Section 76.34 undertakes to impose a charge not measured by dividends paid, as in Home Insurance Co. v. New York, 134 U. S. 594, nor by net income, as in Flint v. Stone-Tracy Co., 220 U. S. 107, and those cases are not controlling. The distinction between an imposition the amount of which depends upon dividends or net receipts and one measured by gross returns is clear. U.S. Glue Co. v. Town of Oak Creek, 247 U. S. 321, 247 U. S. 328, and earlier opinions there cited.

It is important to observe that, although a state statute may properly impose a charge which materially affects interstate

Page 275 U. S. 141

commerce without so unreasonable burdening it as to become a regulation within the meaning of the Constitution, no state can lay any charge on bonds of the United States. This distinction was adverted to in Gillespie v.
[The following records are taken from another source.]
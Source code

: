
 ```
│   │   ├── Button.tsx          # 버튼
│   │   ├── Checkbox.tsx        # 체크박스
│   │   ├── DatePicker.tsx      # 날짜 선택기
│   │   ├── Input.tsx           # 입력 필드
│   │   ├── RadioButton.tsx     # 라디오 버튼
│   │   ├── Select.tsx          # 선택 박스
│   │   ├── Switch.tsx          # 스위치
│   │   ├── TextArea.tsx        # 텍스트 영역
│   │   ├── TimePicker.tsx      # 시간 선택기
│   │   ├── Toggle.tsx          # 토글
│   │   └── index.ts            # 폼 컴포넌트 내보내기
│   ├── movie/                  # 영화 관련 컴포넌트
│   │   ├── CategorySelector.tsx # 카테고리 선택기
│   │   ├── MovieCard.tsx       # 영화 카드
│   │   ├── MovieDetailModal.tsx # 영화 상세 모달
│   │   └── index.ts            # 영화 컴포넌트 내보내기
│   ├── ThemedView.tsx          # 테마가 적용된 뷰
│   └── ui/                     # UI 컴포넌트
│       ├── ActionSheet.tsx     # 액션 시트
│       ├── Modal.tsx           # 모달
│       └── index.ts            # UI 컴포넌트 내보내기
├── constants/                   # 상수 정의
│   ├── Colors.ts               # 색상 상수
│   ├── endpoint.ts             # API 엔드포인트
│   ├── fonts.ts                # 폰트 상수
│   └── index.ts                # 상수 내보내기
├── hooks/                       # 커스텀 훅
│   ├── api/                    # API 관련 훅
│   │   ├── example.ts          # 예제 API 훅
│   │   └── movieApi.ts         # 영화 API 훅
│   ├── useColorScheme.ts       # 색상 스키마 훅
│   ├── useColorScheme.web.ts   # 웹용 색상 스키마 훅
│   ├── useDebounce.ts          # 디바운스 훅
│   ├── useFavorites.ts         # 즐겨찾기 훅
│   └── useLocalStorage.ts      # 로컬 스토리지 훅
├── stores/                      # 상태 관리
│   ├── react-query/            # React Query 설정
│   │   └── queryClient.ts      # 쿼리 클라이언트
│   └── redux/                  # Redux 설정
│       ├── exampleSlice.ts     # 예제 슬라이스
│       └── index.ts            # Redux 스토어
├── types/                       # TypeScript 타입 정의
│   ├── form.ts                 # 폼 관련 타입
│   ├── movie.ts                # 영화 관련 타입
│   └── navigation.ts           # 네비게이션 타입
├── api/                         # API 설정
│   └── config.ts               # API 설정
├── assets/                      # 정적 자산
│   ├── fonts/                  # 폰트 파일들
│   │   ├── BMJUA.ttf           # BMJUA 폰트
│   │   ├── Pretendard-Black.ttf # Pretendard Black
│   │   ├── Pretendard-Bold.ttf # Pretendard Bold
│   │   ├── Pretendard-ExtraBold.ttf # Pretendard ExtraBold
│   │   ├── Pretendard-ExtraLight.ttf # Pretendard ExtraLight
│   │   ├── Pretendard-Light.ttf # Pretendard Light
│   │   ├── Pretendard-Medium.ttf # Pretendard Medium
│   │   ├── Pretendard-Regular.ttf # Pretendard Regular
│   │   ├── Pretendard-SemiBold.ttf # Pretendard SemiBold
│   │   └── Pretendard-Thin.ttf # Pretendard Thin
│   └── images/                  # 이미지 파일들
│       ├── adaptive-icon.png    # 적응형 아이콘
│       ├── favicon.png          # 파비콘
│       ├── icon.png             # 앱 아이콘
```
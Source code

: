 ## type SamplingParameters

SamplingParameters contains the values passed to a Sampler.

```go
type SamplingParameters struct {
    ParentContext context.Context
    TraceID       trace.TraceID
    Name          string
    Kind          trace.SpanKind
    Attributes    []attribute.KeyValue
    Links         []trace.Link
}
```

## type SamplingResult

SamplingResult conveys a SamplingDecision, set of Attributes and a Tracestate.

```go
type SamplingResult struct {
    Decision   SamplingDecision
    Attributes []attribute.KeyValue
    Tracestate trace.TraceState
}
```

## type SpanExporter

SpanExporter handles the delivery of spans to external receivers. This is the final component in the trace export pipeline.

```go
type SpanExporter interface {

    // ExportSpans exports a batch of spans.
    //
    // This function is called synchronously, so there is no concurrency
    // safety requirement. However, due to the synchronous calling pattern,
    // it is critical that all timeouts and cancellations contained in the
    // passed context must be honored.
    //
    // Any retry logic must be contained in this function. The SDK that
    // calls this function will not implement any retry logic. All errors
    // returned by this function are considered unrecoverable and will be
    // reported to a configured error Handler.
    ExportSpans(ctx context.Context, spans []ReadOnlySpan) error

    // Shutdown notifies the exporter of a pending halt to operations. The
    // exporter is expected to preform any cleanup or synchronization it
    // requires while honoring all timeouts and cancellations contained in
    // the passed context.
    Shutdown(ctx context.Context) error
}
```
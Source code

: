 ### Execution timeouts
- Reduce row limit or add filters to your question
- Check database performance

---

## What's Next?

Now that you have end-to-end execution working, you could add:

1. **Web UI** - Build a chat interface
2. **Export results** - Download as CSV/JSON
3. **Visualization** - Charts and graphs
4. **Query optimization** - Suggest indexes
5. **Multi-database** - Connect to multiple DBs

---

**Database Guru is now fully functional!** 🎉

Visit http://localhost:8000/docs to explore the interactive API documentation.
Oklahoma, 257 U. S. 501, 257 U. S. 505, and the principle found application in Choctaw & Gulf R. Co. v. Harrison, 235 U. S. 292, and Indian Territory Ill. Oil. Co. v. Oklahoma, 240 U. S. 522. The power to tax property necessary to the conduct of interstate commerce has been often upheld, and without doubt the states, by apt enactments, may tax the ordinary property, franchises, or business of their own corporations.

A taxing act which requires payment of a certain percentage of the gross earnings of an interstate carrier, but which practically imposes no more than the ordinary charge upon local property, may be sustained. U.S. Express Co. v. Minnesota, 223 U. S. 335, Cudahy Packing Co. v. Minnesota, 246 U. S. 450. But if the enactment goes further and burdens property beyond the state, as in Union Tank Line Co. v. Wright, 249 U. S. 275, or amounts to a direct imposition upon interstate commerce itself, as in Galveston R. Co. v. Texas, 210 U. S. 217, or lays an impost upon exports, as in Crew Levick Co. v. Pennsylvania, 245 U. S. 292, it violates the federal Constitution.

Here, the statute undertook to impose a charge of 3 percent upon every dollar of interest received by the company from United States bonds. So much, in any event, the state took from these very receipts. This amounts, we think, to an imposition upon the bonds themselves, and goes beyond the power of the state.

The judgment below is reversed, and the cause will be remanded to the Supreme Court of the State of Wisconsin for further proceedings not inconsistent with this opinion.